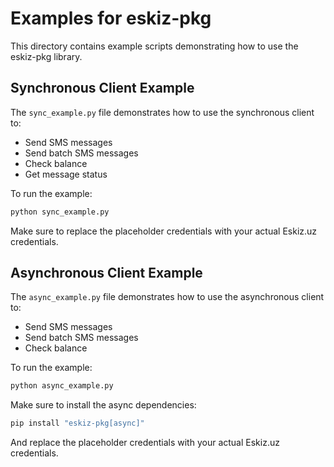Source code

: # Examples for eskiz-pkg

This directory contains example scripts demonstrating how to use the eskiz-pkg library.

## Synchronous Client Example

The `sync_example.py` file demonstrates how to use the synchronous client to:

- Send SMS messages
- Send batch SMS messages
- Check balance
- Get message status

To run the example:

```bash
python sync_example.py
```

Make sure to replace the placeholder credentials with your actual Eskiz.uz credentials.

## Asynchronous Client Example

The `async_example.py` file demonstrates how to use the asynchronous client to:

- Send SMS messages
- Send batch SMS messages
- Check balance

To run the example:

```bash
python async_example.py
```

Make sure to install the async dependencies:

```bash
pip install "eskiz-pkg[async]"
```

And replace the placeholder credentials with your actual Eskiz.uz credentials.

▬▬▬

> _What is required_: The word to find is "Make". Copy every line of the data that holds it.

> _Final answer_:
Make sure to replace the placeholder credentials with your actual Eskiz.uz credentials.
Make sure to install the async dependencies:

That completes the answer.